There are many reasons we’re prevented from loving ourselves and those include: disliking our appearance, feeling that we aren’t good enough at a passion, school or a career, being rejected or unnoticed by crushes, past experiences and traumas, and society. Society as a whole may not be easy to change but I believe that we don’t have to dwell on these other things that make us feel like less of a person.
So how can we fix our perspectives of ourselves? First, we have to let go of what we can’t control, which is a lot of things. We can control how hard we work and how much effort we put into something, but outside of that, there’s not whole lot we can do but see how it goes. This is true for education, careers, significant others, etc. For instance, you can study as hard as you possibly can and even get help from a teacher to still only get an average grade on a test. It’s happened to me and I’m sure many others but that doesn’t mean you’re not good enough. It’s really hard not to let grades make us feel bad but they also don’t always determine how successful we’ll be. They certainly don’t determine if we’re good enough for what we want to do. You just have to keep going.
It can also be really hard if you like someone or have strong feelings for someone that are unrequited, even if you’re in a relationship. It’s easy to think that this person doesn’t like you because you aren’t good enough for them, but in reality that’s very untrue. If one person doesn’t see how amazing you are then someone else will. But the trick is not to dwell on it like you did something wrong. Sometimes two people just aren’t meant to be and that’s okay. Focusing on it is what’s bad. Know that love will find you when you’re ready.
We also can’t let the things that have happened to us affect how we see ourselves. I’ve come to the conclusion that everyone goes through stuff. We all face different challenges and sometimes it’s easy to feel really alone and unworthy because of those things, but it’s just life. It’s not personal to who we are. It’s important to keep perspective on this and that you’re definitely not the only one who has been kicked when they’re down. Not to quote High School Musical, but we’re all in this together.

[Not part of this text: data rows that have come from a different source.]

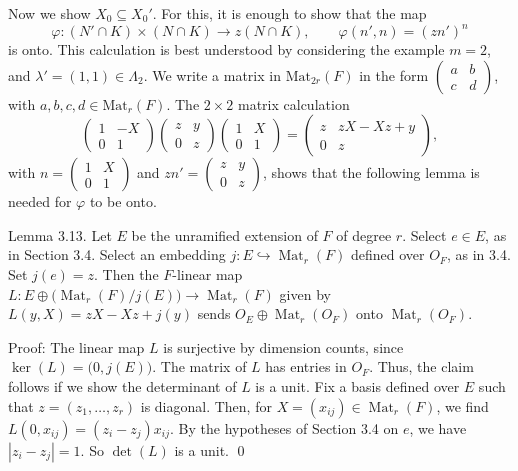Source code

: \documentclass{amsart}
\begin{document}
Now we show $X_0\subseteq X_0'$.  For this, it is enough to show
that the map $$\varphi:(N'\cap K)\times (N\cap K)\to z(N\cap K),\qquad
      \varphi(n',n) = (zn')^n$$
is onto.  This calculation is best understood by considering the
example $m=2$, and $\lambda'=(1,1)\in \Lambda_2$.
We write a matrix in $\text{Mat}_{2r}(F)$ in the form
$\begin{pmatrix}  a&b\\c&d\end{pmatrix}$, with $a,b,c,d\in\text{Mat}_r(F)$.
The $2\times2$ matrix calculation
%
$$\begin{pmatrix}  1&-X\\0&1\end{pmatrix}
  \begin{pmatrix}  z&y\\0&z\end{pmatrix}
  \begin{pmatrix}  1&X\\0&1\end{pmatrix} =
  \begin{pmatrix}  z& zX-Xz+y\\0&z\end{pmatrix},$$
  with 
  $n=\begin{pmatrix} 1&X\\0&1\end{pmatrix}$ and 
  $zn'=\begin{pmatrix}  z&y\\0&z\end{pmatrix}$,
%
shows that the following lemma is needed for $\varphi$ to be onto.

\proclaim Lemma {3.13}.
Let $E$ be the unramified extension of $F$ of degree $r$.
Select $e\in E$, as in Section 3.4.  Select an embedding
  $ j : E \hookrightarrow \operatorname{Mat}_r (F) $ defined
  over $O_F$,
as in\/ {\rm 3.4}.
Set $ j(e) = z$.
Then the $F$-linear map
  $ L :
    E \oplus 
    \bigl(
      \operatorname{Mat}_r (F) \big/ j (E)
    \bigr)
    \to
    \operatorname{Mat}_r (F) $
given by 
  $L (y,X) =z X - X z + j (y) $
sends
  $ O_E \oplus \operatorname{Mat}_r (O_F) $
{\rm onto}
  $ \operatorname{Mat}_r (O_F) $.
\finishproclaim

\pproclaim Proof:
The linear map
  $L$ is surjective by dimension counts, since
  $ \ker (L) = 
    \bigl(
       0, j (E)
    \bigr) $.
The matrix of $L$ has entries in
  $ O_F $.
Thus, the claim follows if we show the determinant of $L$ is a unit.
Fix a basis defined over $E$ such that 
  $ z = (z_1,\ldots,z_r) $ 
is diagonal.
Then, for
  $ X= (x_{ij}) \in \operatorname{Mat}_r (F) $,
  we find $ L(0,x_{ij}) = (z_i - z_j) x_{ij} $.
By the hypotheses of Section 3.4 on $e$, we have
  $ |z_i - z_j| = 1 $.
So 
  $ \det (L) $
is a unit.
\qed
\finishpproclaim
\end{document}
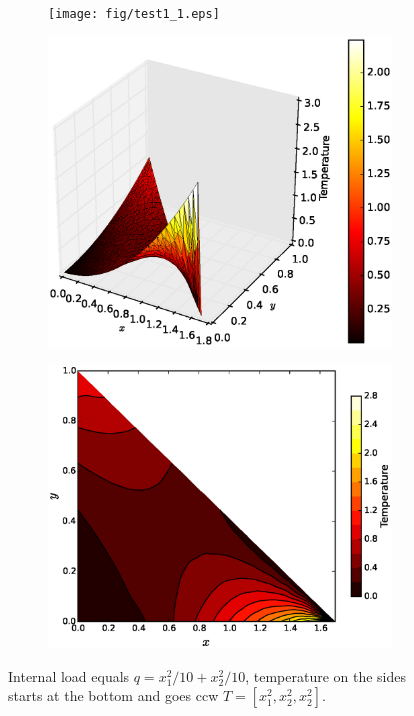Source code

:\documentclass[10pt, a4paper]{article}
\begin{document}
\begin{figure}[H]
\centering
	\begin{subfigure}[H]{0.3\textwidth}
		\texttt{[image: fig/test1\_1.eps]}
		\caption{}
		\label{fig:1}
	\end{subfigure}
	\begin{subfigure}[H]{0.33\textwidth}
		\includegraphics[width=\textwidth]{fig/test1_2.eps}
		\caption{}
		\label{fig:2}
	\end{subfigure}
	\begin{subfigure}[H]{0.33\textwidth}
		\includegraphics[width=\textwidth]{fig/test1_3.eps}
		\caption{}
		\label{fig:3}
	\end{subfigure}
	\caption{Internal load equals $q=x_1^2/10 + x_2^2/10$, temperature on the sides starts at the bottom and goes ccw $T=[x_1^2, x_2^2, x_2^2]$.}
	\label{fig:3_1}
\end{figure}
\end{document}

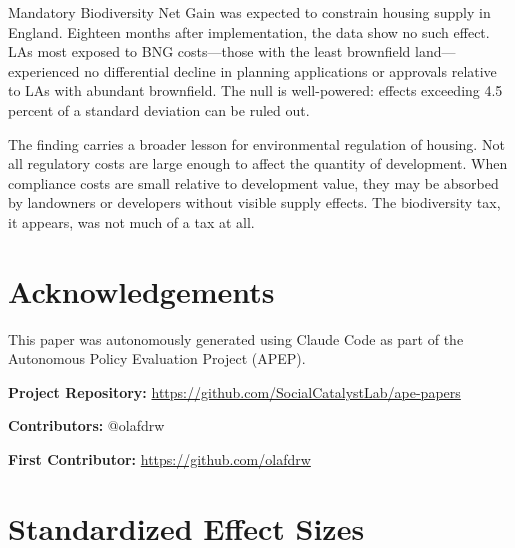 \documentclass[12pt]{article}
\begin{document}
Mandatory Biodiversity Net Gain was expected to constrain housing supply in England. Eighteen months after implementation, the data show no such effect. LAs most exposed to BNG costs---those with the least brownfield land---experienced no differential decline in planning applications or approvals relative to LAs with abundant brownfield. The null is well-powered: effects exceeding 4.5 percent of a standard deviation can be ruled out.

The finding carries a broader lesson for environmental regulation of housing. Not all regulatory costs are large enough to affect the quantity of development. When compliance costs are small relative to development value, they may be absorbed by landowners or developers without visible supply effects. The biodiversity tax, it appears, was not much of a tax at all.

\section*{Acknowledgements}

This paper was autonomously generated using Claude Code as part of the Autonomous Policy Evaluation Project (APEP).

\noindent\textbf{Project Repository:} \url{https://github.com/SocialCatalystLab/ape-papers}

\noindent\textbf{Contributors:} @olafdrw

\noindent\textbf{First Contributor:} \url{https://github.com/olafdrw}

\label{apep_main_text_end}
\newpage


\newpage
\appendix

\section{Standardized Effect Sizes}
\label{sec:sde}


\end{document}
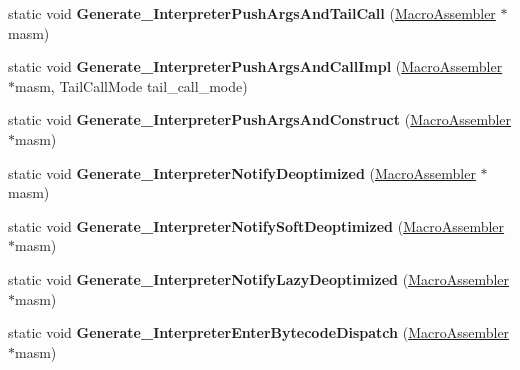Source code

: \begin{DoxyCompactItemize}
\item 
static void {\bfseries Generate\+\_\+\+Interpreter\+Push\+Args\+And\+Tail\+Call} (\hyperlink{classv8_1_1internal_1_1_macro_assembler}{Macro\+Assembler} $\ast$masm)\hypertarget{classv8_1_1internal_1_1_builtins_acc7e54a8f0948428e1d5a636ff15383e}{}\label{classv8_1_1internal_1_1_builtins_acc7e54a8f0948428e1d5a636ff15383e}

\item 
static void {\bfseries Generate\+\_\+\+Interpreter\+Push\+Args\+And\+Call\+Impl} (\hyperlink{classv8_1_1internal_1_1_macro_assembler}{Macro\+Assembler} $\ast$masm, Tail\+Call\+Mode tail\+\_\+call\+\_\+mode)\hypertarget{classv8_1_1internal_1_1_builtins_a36fe9442084c69face2d6d4d38db93df}{}\label{classv8_1_1internal_1_1_builtins_a36fe9442084c69face2d6d4d38db93df}

\item 
static void {\bfseries Generate\+\_\+\+Interpreter\+Push\+Args\+And\+Construct} (\hyperlink{classv8_1_1internal_1_1_macro_assembler}{Macro\+Assembler} $\ast$masm)\hypertarget{classv8_1_1internal_1_1_builtins_a2fa092eeed4904f76aff1cc1cccfc238}{}\label{classv8_1_1internal_1_1_builtins_a2fa092eeed4904f76aff1cc1cccfc238}

\item 
static void {\bfseries Generate\+\_\+\+Interpreter\+Notify\+Deoptimized} (\hyperlink{classv8_1_1internal_1_1_macro_assembler}{Macro\+Assembler} $\ast$masm)\hypertarget{classv8_1_1internal_1_1_builtins_a41dbe37048fd65c4aac2e5a750260814}{}\label{classv8_1_1internal_1_1_builtins_a41dbe37048fd65c4aac2e5a750260814}

\item 
static void {\bfseries Generate\+\_\+\+Interpreter\+Notify\+Soft\+Deoptimized} (\hyperlink{classv8_1_1internal_1_1_macro_assembler}{Macro\+Assembler} $\ast$masm)\hypertarget{classv8_1_1internal_1_1_builtins_a35fa2e7b1d31f27de85a901eac44e138}{}\label{classv8_1_1internal_1_1_builtins_a35fa2e7b1d31f27de85a901eac44e138}

\item 
static void {\bfseries Generate\+\_\+\+Interpreter\+Notify\+Lazy\+Deoptimized} (\hyperlink{classv8_1_1internal_1_1_macro_assembler}{Macro\+Assembler} $\ast$masm)\hypertarget{classv8_1_1internal_1_1_builtins_af694c8dc0c2e67cd98e0d8fea792f172}{}\label{classv8_1_1internal_1_1_builtins_af694c8dc0c2e67cd98e0d8fea792f172}

\item 
static void {\bfseries Generate\+\_\+\+Interpreter\+Enter\+Bytecode\+Dispatch} (\hyperlink{classv8_1_1internal_1_1_macro_assembler}{Macro\+Assembler} $\ast$masm)\hypertarget{classv8_1_1internal_1_1_builtins_a10c33c8f0b3850afd184abba4a47dabb}{}\label{classv8_1_1internal_1_1_builtins_a10c33c8f0b3850afd184abba4a47dabb}


\end{DoxyCompactItemize}
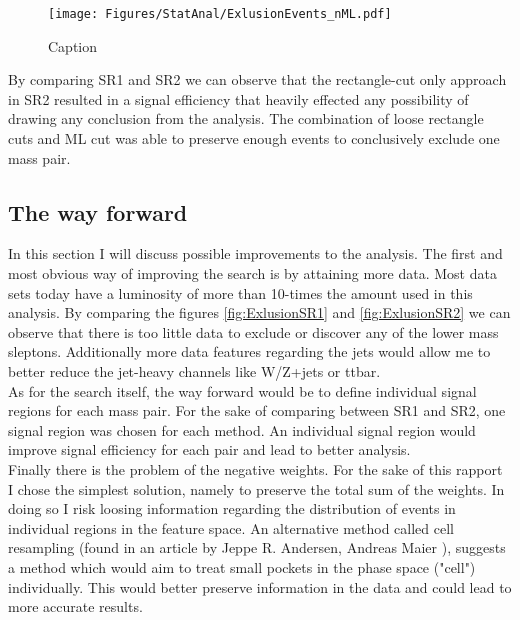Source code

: \documentclass{article}
\begin{document}
\begin{figure}
    \centering
    \texttt{[image: Figures/StatAnal/ExlusionEvents\_nML.pdf]}
    \caption{Caption}
    \label{fig:my_label}
\end{figure}
By comparing SR1 and SR2 we can observe that the rectangle-cut only approach in SR2 resulted in a signal efficiency that heavily effected any possibility of drawing any conclusion from the analysis. The combination of loose rectangle cuts and ML cut was able to preserve enough events to conclusively exclude one mass pair. 
\subsection{The way forward}
In this section I will discuss possible improvements to the analysis. The first and most obvious way of improving the search is by attaining more data. Most data sets today have a luminosity of more than 10-times the amount used in this analysis. By comparing the figures \ref{fig:ExlusionSR1} and \ref{fig:ExlusionSR2} we can observe that there is too little data to exclude or discover any of the lower mass sleptons. Additionally more data features regarding the jets would allow me to better reduce the jet-heavy channels like W/Z+jets or ttbar. 
\\
As for the search itself, the way forward would be to define individual signal regions for each mass pair. For the sake of comparing between SR1 and SR2, one signal region was chosen for each method. An individual signal region would improve signal efficiency for each pair and lead to better analysis. 
\\
Finally there is the problem of the negative weights. For the sake of this rapport I chose the simplest solution, namely to preserve the total sum of the weights. In doing so I risk loosing information regarding the distribution of events in individual regions in the feature space. An alternative method called cell resampling (found in an article by Jeppe R. Andersen, Andreas Maier \cite{cell}), suggests a method which would aim to treat small pockets in the phase space ("cell") individually. This would better preserve information in the data and could lead to more accurate results.
\end{document}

When it comes to appearance, we’re all different from another and we need to realize that’s the beauty of it. Every time we see someone else who think is prettier or more attractive than us, they don’t think they’re as good as someone else. We all compare ourselves without really meaning to, but we shouldn’t. And before anyone else can accept you for who you are you’ve got to accept yourself.
Also, keep active. Both physically and mentally. Keep active in every way actually. Working out releases endorphins so it’s healthy for your body in so many ways. Don’t do it for the purpose of losing weight or trying to look better, do it because it will make you feel that much better both inside and out. Even taking a walk for forty-five minutes three times a week will make you feel better about yourself. Keeping active in other ways can include involving yourself in as many things as possible, such as clubs at school and applying for different jobs and internships. It can also just mean taking up different hobbies like baking or writing. At some point you find different things you’re good at and different opportunities you receive and this can all increase confidence.
So do it. Take the steps to start loving yourself.